KARACHI: This is with reference to the press conference by Afghan President Hamid Karzai in which he put forward conditions for signing a strategic pact with Pakistan. Afghanistan has already signed two strategic pacts: one was with India, signed in October 2011, which allows it to provide military training to the Afghan army; and the other was with the US, signed in May 2012, and it binds the US to maintain a military presence in Afghanistan till 2024.
Both these strategic agreements had no conditions attached to them. In that context, it could be said that for President Karzai to attach conditions for signing a strategic agreement with Pakistan is, perhaps, evidence of a double standard.
The reality is that Pakistan and the Central Asian states (under the influence of Russia) are not likely to permit the US to base war-fighting assets on their territories. This means that America will have to rely, either on airfields farther away in the Persian Gulf states or on American aircraft carriers in the Arabian Sea. The combat basing of Predators and other strike aircraft to manage security of a post-2014 Afghanistan is a critical component of Washington’s counter-terrorism strategy in the region.
When US troops pull out of Afghanistan, the only country most suitable to guarantee and implement a security plan for Kabul will be Pakistan.
Therefore, to attach conditions before agreeing on a ‘strategic security pact’ is not only undermining the interests of both countries, but also the future of the whole region.
It is not by signing a ‘security strategic pact’ that that the two countries will become strategic allies, but rather by mutually understanding each other’s interests and also by not undermining these interests.
Afghanistan is not the victim of security failures but also of the failure of governance. The majority of Afghans have demonstrated their will to lead a peaceful and orderly life but Mr Karzai has not been able to give them this.
It is here that the failures of the Karzai government are the most obvious. If indeed, there is a single factor accounting for the growth of the insurgency, it is not the presence of foreign troops, but rather the failures of governance associated with the presidency.
Most Afghans want the Taliban cleared from their villages, but even when the villages are cleared and not held by Afghan security forces, they feel frustrated. They also have difficulty understanding why the government fails to provide the basic services that they so desperately need. In fact, most of them are as angered at the government’s incompetence as at the presence of Western troops in their country.
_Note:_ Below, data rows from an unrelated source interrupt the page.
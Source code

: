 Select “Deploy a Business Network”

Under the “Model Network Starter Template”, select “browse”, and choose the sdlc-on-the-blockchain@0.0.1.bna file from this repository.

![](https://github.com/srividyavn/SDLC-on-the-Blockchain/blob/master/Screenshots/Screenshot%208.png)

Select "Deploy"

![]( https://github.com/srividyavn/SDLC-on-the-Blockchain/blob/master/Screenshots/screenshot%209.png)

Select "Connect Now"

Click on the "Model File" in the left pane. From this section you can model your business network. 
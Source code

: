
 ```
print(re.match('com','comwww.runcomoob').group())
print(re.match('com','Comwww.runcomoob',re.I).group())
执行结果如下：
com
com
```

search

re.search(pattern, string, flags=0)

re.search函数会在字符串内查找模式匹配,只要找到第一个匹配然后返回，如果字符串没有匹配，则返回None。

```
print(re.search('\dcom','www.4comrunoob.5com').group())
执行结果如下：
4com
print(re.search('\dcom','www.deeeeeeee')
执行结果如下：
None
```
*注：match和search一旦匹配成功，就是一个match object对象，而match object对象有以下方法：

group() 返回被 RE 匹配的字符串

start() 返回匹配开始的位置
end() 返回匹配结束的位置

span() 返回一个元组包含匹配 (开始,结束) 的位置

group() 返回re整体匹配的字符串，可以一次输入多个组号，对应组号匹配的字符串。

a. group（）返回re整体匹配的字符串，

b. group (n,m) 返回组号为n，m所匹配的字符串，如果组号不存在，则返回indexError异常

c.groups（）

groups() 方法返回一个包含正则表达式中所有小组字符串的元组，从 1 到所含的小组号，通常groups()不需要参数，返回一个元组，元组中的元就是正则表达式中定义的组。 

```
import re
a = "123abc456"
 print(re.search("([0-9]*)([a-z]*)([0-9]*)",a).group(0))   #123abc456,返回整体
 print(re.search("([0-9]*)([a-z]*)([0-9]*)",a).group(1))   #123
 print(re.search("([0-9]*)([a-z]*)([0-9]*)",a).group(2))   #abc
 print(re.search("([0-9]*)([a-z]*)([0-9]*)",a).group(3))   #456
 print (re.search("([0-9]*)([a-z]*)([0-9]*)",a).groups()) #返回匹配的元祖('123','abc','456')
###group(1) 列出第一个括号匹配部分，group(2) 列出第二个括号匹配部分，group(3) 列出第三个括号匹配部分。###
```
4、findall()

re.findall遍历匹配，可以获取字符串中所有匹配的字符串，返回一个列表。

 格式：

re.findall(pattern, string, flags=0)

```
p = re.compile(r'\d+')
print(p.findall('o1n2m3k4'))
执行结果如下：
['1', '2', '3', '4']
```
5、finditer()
From the Tokyo Conference in 2002 till now, international aid in Afghanistan has poured in but according to an estimate, only half the money actually reaches the Afghan people while the rest is lost because of the burden of sustaining numerous Western consultants and a hugely corrupt bureaucracy.
The future threat to Afghanistan is mostly from within. Befriending Pakistan rather than considering it as the likely destination of emerging threats is the best option for Kabul to follow.
Lt Col (retd) Muhammad Ali Ehsan
Published in The Express Tribune, October 8th, 2012.